══ Records provided ══

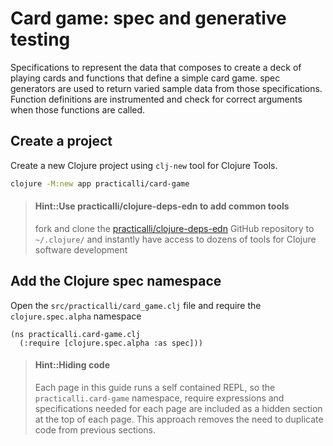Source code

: # Card game: spec and generative testing
Specifications to represent the data that composes to create a deck of playing cards and functions that define a simple card game.  spec generators are used to return varied sample data from those specifications. Function definitions are instrumented and check for correct arguments when those functions are called.

## Create a project
Create a new Clojure project using `clj-new` tool for Clojure Tools.
```bash
clojure -M:new app practicalli/card-game
```

> #### Hint::Use practicalli/clojure-deps-edn to add common tools
> fork and clone the [practicalli/clojure-deps-edn](https://github.com/practicalli/clojure-deps-edn) GitHub repository to `~/.clojure/`  and instantly have access to dozens of tools for Clojure software development

## Add the Clojure spec namespace
Open the `src/practicalli/card_game.clj` file and require the `clojure.spec.alpha` namespace

```eval-clojure
(ns practicalli.card-game.clj
  (:require [clojure.spec.alpha :as spec]))
```

> #### Hint::Hiding code
> Each page in this guide runs a self contained REPL, so the `practicalli.card-game` namespace, require expressions and specifications needed for each page are included as a hidden section at the top of each page.  This approach removes the need to duplicate code from previous sections.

═══

Output the listing exactly. Leave out any image.

Source code

: # Card game: spec and generative testing
Specifications to represent the data that composes to create a deck of playing cards and functions that define a simple card game.  spec generators are used to return varied sample data from those specifications. Function definitions are instrumented and check for correct arguments when those functions are called.

## Create a project
Create a new Clojure project using `clj-new` tool for Clojure Tools.
```bash
clojure -M:new app practicalli/card-game
```

> #### Hint::Use practicalli/clojure-deps-edn to add common tools
> fork and clone the [practicalli/clojure-deps-edn](https://github.com/practicalli/clojure-deps-edn) GitHub repository to `~/.clojure/`  and instantly have access to dozens of tools for Clojure software development

## Add the Clojure spec namespace
Open the `src/practicalli/card_game.clj` file and require the `clojure.spec.alpha` namespace

```eval-clojure
(ns practicalli.card-game.clj
  (:require [clojure.spec.alpha :as spec]))
```

> #### Hint::Hiding code
> Each page in this guide runs a self contained REPL, so the `practicalli.card-game` namespace, require expressions and specifications needed for each page are included as a hidden section at the top of each page.  This approach removes the need to duplicate code from previous sections.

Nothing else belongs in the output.